Background: Populations of songbirds that nest on the ground in grasslands are declining across North America. Conversion of grassland to other land uses and changes in grassland management to maximize forage production for livestock are likely the primary causes of population declines in grassland birds. Established stewardship practices, such as delaying grazing until after birds finish nesting, benefit nesting birds, but often result in reduced agricultural production, hindering uptake by farmers.

Project work: We are using existing data to assess the conversion of grassland to other land cover types in southern Ontario over the last decade. We are identifying how much grassland has been lost and gained, where these changes have occurred in the landscape, and what land cover types are replacing grassland. Additionally, we are assessing if grassland conversion is associated with particular characteristics of the landscape, such as price of land, soil type, and distance to urban areas and roads.

In spring and summer of 2021, we conducted field research on farms in Grey County to increase our knowledge about stewardship implementation and conservation opportunities for grassland birds.

To quantify the occurrence of grassland birds, we surveyed hayfields and pastures for birds in late May, largely before agricultural activity began in these agricultural grasslands. In early June, we provided reports to farmers detailing the locations of grassland birds on their farm and individualized recommendations for grassland bird stewardship meant to fit with farm management.

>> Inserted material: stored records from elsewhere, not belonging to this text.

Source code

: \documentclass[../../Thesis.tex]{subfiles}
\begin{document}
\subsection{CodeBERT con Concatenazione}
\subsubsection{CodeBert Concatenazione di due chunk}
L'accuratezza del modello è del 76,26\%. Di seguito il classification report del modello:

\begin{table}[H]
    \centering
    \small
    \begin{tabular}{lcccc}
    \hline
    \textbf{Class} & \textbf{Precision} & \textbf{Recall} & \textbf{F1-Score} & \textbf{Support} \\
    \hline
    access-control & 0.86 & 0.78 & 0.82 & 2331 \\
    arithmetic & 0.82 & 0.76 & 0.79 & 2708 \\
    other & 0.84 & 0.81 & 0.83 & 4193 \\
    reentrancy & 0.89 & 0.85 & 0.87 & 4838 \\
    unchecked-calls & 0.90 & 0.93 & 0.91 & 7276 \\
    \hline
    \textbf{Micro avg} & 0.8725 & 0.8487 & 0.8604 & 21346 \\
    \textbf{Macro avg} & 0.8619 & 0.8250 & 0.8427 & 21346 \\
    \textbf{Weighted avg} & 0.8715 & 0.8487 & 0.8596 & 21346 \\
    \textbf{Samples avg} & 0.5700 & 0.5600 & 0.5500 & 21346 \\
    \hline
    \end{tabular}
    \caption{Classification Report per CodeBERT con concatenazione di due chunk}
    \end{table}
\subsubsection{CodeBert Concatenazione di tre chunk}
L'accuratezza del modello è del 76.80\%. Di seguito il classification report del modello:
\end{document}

We also collaborated with farmers to implement and monitor impacts of light grazing in spring on the nest success of Bobolinks, the most common grassland bird species at risk in the region. Light grazing of pastures in spring by livestock is intended to balance conservation and farming goals. Light grazing in late May, after Bobolinks begin nesting, may inadvertently destroy nests, but if enough vegetation remains and the pasture is then rested for at least 40 days, Bobolinks have sufficient time to renest and raise young. We monitored Bobolink nests in lightly-grazed pastures and undisturbed hayfields and pastures for comparison.

While monitoring Bobolink nests, we conducted a pilot project on nest microclimate in grazed pastures and undisturbed fields. We hypothesized that grazing might impact nest microclimate because some of the vegetation that provides shelter and thermoregulation is removed. At each nest where we sampled microclimate, we placed a pair of data loggers to record temperature every 5 minutes inside the nest cup and ambient temperature just outside the nest.

Conservation implications: We are currently analyzing grassland conversion data. Identifying regions with high grassland conversion might help identify target areas for conservation of particular grassland bird species. If some landscape characteristics are associated with grassland conversion, these variables may help us predict where grassland is likely to be converted in the future, informing conservation planning.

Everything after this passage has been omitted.